ASSIGNMENT: Please give the number of lines in the listing that include the word "function", with no other words.

=======

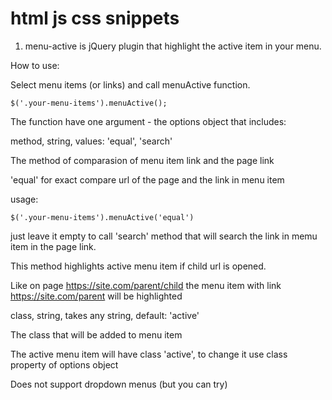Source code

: # html js css snippets

1. menu-active is jQuery plugin that highlight the active item in your menu.

How to use:

Select menu items (or links) and call menuActive function.

    $('.your-menu-items').menuActive();

The function have one argument - the options object that includes:

method, string, values: 'equal', 'search'

The method of comparasion of menu item link and the page link

'equal' for exact compare url of the page and the link in menu item

usage: 
  
    $('.your-menu-items').menuActive('equal')

just leave it empty to call 'search' method that will search the link in memu item in the page link. 

This method highlights active menu item if child url is opened.

Like on page https://site.com/parent/child the menu item with link https://site.com/parent will be highlighted


class, string, takes any string, default: 'active'

The class that will be added to menu item

The active menu item will have class 'active', to change it use class property of options object

Does not support dropdown menus (but you can try)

=======

SOLUTION TO THIS TASK: 2